Other common causes of rashes that can be mistaken for erythema migrans include:
- reaction to an insect bite
- tinea corporis (ringworm)
- granuloma annulare
- erythema multiforme (if multiple lesions)
- nummular eczema
Persistent rashes should be reviewed by a dermatologist if no clear diagnosis can be made.
Neurological symptoms can be a feature of both early and late disseminated Lyme disease, and in a proportion of cases may be the primary or sole manifestation of the infection.
Early neurological Lyme disease, with symptoms of less than 6 months duration, can present with painful local radiculopathy (Bannwarth’s syndrome) or localised nerve palsies.
Central nervous system involvement is rare, but can result in meningo-encephalitis or myelitis, and can be associated with myoclonus, cognitive impairment, ataxia and confusion.
Facial nerve palsy is a common presentation of Lyme disease in children, but Lyme disease is not the main cause of facial palsy in the UK.
Early neurological Lyme disease frequently self-limits, but early treatment is recommended.
Late neurological Lyme disease is defined as symptoms of more than six months duration, and may include peripheral and central symptoms and signs, with a wide range of presentations.
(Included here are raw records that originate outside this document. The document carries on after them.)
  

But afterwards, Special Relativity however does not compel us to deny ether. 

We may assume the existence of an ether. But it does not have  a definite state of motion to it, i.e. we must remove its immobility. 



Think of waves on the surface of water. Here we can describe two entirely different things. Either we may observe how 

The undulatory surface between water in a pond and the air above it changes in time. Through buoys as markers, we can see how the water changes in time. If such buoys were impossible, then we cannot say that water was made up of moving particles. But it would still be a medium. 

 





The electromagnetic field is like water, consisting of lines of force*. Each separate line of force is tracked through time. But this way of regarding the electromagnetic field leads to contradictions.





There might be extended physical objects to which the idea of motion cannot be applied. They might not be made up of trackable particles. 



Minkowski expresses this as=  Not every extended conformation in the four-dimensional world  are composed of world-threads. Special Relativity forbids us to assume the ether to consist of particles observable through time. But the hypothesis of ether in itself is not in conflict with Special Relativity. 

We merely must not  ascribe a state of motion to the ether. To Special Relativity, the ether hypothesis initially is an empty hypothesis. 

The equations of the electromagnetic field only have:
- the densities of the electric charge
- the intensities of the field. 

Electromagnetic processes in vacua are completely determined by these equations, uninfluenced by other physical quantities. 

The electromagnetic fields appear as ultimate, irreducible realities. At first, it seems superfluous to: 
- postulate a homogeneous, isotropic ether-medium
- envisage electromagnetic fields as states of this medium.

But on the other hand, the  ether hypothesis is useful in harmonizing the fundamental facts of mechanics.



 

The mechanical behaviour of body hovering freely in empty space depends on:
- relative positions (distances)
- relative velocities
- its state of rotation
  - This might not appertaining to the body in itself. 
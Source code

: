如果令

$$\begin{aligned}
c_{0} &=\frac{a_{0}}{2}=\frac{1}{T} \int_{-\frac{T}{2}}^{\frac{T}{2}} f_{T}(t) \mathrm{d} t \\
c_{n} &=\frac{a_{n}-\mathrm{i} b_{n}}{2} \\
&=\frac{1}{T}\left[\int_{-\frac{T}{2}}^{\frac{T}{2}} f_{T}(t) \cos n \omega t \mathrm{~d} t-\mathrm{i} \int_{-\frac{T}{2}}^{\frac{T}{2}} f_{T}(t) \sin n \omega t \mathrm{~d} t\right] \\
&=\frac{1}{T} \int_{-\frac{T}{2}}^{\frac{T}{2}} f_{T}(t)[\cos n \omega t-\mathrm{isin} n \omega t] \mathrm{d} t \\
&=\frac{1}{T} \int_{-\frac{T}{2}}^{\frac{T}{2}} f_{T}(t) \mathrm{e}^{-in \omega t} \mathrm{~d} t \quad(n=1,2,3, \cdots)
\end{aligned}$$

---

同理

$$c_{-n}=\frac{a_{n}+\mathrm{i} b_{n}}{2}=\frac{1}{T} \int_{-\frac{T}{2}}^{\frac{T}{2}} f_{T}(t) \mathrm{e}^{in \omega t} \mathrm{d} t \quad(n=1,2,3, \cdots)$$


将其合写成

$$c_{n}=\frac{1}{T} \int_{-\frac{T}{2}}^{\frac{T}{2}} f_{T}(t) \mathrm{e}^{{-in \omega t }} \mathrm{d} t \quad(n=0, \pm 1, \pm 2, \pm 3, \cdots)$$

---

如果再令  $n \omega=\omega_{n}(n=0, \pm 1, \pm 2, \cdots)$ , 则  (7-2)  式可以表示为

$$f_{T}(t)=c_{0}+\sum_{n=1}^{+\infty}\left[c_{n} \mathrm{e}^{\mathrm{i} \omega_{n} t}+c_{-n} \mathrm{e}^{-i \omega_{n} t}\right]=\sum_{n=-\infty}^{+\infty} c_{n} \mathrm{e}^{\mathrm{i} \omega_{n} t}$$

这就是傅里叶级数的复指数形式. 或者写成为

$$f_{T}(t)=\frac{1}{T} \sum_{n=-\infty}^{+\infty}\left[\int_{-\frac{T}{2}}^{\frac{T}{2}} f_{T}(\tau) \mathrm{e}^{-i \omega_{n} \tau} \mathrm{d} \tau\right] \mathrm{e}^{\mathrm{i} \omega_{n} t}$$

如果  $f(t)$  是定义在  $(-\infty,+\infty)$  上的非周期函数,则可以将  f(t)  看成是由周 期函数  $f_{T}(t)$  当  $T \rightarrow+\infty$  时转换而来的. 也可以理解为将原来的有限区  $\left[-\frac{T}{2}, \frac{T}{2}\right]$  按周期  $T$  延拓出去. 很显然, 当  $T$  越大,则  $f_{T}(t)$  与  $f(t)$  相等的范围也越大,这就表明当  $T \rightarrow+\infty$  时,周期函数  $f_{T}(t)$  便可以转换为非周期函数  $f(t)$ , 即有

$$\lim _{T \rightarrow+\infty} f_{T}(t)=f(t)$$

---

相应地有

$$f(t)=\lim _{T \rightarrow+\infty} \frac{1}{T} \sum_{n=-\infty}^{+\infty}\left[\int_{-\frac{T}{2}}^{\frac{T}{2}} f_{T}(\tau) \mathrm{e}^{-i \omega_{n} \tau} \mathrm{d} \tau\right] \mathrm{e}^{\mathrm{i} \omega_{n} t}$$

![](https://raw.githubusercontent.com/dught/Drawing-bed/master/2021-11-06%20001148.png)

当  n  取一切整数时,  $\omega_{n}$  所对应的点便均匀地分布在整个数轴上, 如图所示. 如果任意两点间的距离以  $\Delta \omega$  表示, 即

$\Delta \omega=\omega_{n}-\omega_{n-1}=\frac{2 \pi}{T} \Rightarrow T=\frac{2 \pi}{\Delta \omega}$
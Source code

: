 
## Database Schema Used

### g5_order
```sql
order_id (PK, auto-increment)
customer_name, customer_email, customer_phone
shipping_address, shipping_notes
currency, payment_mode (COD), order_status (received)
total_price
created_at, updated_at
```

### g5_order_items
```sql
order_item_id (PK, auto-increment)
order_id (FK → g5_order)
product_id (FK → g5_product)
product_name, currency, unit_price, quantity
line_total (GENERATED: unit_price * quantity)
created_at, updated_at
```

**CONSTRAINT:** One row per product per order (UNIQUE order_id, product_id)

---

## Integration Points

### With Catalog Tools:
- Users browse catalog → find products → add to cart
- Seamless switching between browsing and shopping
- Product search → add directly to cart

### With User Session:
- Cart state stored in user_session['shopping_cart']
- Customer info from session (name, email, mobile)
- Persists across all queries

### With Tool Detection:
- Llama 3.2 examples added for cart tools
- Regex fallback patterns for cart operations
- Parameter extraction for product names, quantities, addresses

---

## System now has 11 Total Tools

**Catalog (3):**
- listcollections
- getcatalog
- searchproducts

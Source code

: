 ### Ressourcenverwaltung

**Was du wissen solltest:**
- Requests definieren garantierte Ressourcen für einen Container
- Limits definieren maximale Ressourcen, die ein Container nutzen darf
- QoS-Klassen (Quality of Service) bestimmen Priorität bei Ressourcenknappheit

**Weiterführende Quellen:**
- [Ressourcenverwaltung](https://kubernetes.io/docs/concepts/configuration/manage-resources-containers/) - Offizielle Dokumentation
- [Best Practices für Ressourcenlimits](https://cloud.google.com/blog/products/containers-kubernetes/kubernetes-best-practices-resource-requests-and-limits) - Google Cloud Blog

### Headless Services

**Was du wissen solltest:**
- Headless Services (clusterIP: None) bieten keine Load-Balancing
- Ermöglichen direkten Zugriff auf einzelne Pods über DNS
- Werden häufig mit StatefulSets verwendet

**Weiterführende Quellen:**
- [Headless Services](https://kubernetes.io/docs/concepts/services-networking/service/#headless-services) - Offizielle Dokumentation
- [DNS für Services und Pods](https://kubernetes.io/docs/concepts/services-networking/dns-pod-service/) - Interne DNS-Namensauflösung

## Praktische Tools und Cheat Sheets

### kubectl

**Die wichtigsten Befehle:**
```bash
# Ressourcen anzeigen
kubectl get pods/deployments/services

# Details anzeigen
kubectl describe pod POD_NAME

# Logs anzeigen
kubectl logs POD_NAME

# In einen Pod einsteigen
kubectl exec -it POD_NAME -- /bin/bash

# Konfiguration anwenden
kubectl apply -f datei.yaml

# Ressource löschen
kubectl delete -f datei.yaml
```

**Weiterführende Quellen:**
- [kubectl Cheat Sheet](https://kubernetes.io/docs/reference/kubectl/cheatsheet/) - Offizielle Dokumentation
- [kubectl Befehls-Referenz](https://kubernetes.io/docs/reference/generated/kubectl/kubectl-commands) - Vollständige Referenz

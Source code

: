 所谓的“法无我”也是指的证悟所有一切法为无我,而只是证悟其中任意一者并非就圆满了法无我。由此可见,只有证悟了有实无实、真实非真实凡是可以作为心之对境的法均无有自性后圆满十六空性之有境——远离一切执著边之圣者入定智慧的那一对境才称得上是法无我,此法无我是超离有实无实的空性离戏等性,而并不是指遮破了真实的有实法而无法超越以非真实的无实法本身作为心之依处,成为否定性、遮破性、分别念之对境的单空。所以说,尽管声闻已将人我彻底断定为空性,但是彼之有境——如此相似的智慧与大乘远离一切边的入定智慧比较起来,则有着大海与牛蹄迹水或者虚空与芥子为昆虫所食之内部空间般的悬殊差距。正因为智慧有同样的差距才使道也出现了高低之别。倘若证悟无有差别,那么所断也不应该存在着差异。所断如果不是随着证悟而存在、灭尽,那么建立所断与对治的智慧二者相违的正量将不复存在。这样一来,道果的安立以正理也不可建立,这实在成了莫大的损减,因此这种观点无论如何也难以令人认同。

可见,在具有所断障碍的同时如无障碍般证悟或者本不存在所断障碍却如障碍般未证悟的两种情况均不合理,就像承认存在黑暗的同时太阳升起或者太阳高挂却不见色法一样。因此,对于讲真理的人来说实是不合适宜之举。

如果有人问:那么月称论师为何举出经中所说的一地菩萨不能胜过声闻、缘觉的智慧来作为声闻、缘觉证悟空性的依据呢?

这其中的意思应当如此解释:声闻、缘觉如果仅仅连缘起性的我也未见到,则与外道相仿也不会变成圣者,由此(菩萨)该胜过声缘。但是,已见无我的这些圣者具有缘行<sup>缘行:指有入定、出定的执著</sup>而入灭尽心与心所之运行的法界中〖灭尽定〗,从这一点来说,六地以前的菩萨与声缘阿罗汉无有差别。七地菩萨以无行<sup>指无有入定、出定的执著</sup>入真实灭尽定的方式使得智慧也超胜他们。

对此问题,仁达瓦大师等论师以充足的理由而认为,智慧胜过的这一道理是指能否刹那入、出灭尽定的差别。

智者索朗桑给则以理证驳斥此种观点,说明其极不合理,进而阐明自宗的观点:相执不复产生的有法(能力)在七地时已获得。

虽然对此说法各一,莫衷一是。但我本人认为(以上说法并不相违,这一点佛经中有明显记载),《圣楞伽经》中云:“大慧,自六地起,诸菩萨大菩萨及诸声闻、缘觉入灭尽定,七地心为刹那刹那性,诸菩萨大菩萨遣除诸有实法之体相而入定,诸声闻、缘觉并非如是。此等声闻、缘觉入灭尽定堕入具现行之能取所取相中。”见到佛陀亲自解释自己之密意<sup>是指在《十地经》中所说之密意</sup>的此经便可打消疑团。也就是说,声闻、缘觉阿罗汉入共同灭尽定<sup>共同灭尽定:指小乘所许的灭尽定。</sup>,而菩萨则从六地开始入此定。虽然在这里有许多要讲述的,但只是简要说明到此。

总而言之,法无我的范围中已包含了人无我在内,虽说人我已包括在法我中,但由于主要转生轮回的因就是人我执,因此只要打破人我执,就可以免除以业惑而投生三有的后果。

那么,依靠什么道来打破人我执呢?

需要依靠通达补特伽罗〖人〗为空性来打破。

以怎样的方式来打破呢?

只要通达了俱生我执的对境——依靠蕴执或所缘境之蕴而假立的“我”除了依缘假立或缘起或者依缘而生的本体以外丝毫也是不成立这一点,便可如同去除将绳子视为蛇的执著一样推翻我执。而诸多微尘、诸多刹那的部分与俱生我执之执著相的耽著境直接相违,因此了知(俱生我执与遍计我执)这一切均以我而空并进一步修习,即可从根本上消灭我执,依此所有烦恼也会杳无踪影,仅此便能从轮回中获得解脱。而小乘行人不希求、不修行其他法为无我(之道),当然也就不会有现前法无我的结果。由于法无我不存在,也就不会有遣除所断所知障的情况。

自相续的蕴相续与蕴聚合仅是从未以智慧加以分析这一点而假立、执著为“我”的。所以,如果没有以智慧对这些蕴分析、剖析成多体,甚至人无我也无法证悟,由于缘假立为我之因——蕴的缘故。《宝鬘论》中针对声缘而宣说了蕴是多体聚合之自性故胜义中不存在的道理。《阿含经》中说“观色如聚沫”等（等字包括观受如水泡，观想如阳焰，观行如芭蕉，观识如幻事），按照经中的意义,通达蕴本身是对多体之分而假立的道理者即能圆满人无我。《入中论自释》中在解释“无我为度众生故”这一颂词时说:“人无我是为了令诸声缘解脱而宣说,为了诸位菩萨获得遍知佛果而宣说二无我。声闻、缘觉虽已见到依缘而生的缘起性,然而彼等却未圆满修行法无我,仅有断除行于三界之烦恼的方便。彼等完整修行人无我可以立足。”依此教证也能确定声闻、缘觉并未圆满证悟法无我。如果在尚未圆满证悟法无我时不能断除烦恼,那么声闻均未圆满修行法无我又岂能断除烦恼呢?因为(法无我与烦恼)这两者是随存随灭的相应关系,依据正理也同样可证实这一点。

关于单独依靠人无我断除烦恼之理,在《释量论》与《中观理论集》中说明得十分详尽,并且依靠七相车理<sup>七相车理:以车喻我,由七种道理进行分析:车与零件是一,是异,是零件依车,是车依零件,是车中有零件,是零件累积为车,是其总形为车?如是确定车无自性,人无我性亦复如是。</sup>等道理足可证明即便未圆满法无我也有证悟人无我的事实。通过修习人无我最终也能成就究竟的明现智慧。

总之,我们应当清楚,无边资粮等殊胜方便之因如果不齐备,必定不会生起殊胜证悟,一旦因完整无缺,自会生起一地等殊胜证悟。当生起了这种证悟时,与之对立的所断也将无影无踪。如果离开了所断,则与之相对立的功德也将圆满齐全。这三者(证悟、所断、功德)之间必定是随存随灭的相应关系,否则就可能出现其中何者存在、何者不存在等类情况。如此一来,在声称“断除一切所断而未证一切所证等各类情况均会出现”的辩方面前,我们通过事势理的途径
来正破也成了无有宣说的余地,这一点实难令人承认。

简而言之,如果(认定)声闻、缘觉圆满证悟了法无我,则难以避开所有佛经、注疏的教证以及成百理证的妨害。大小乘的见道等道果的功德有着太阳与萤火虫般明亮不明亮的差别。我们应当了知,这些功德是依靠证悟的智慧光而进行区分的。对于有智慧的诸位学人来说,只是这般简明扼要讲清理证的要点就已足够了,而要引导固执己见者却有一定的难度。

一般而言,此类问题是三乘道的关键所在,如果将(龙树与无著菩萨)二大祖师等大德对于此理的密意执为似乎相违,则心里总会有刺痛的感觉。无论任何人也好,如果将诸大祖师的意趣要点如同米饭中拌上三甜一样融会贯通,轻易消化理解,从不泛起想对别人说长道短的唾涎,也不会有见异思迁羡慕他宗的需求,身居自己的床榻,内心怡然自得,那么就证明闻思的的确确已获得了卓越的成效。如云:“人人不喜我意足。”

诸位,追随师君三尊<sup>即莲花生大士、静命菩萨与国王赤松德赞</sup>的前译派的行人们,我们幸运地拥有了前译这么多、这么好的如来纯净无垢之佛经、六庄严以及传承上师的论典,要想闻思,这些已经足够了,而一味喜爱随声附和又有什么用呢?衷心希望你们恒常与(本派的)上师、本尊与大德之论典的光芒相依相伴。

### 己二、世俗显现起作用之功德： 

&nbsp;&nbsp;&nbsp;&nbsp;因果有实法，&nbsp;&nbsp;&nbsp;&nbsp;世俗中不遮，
As many of the symptoms can result from other causes, both infectious and non-infectious, assessment by a neurologist or infectious diseases specialist is recommended.
It is particularly important to ensure that tumours, multiple sclerosis and motor neuron disease are not misdiagnosed as Lyme disease.
The diagnosis of neurological Lyme disease can only be confirmed by examination of the CSF to demonstrate both intrathecal synthesis of Borrelia-specific antibodies and the presence of a pleocytosis (usually predominantly lymphocytes).
CSF samples must be tested in parallel with a contemporaneous serum sample, and protein and immunoglobulin (IgM and IgG) levels compared between the two sample types to produce a meaningful result.
Persistent non-specific systemic symptoms
The differential diagnosis for persistent non-specific systemic symptoms is very wide, depending on the predominant symptoms and their presentation. Some examples to consider are:
- hepatitis B or C
- unusual infections such as anaplasma, rickettsia, tick-borne encephalitis, Q fever
- auto-immune diseases including rheumatoid arthritis
- primary psychiatric disorders
- chronic fatigue syndrome, myalgic encephalomyelitis or fibromyalgia
For less common complications of Lyme disease including cardiac disease (such as heart block or pericarditis), eye conditions (such as uveitis or keratitis), or unusual rashes suspected to be lymphocytoma or acrodermatitis chronica atrophicans, referral to the appropriate specialist is advised.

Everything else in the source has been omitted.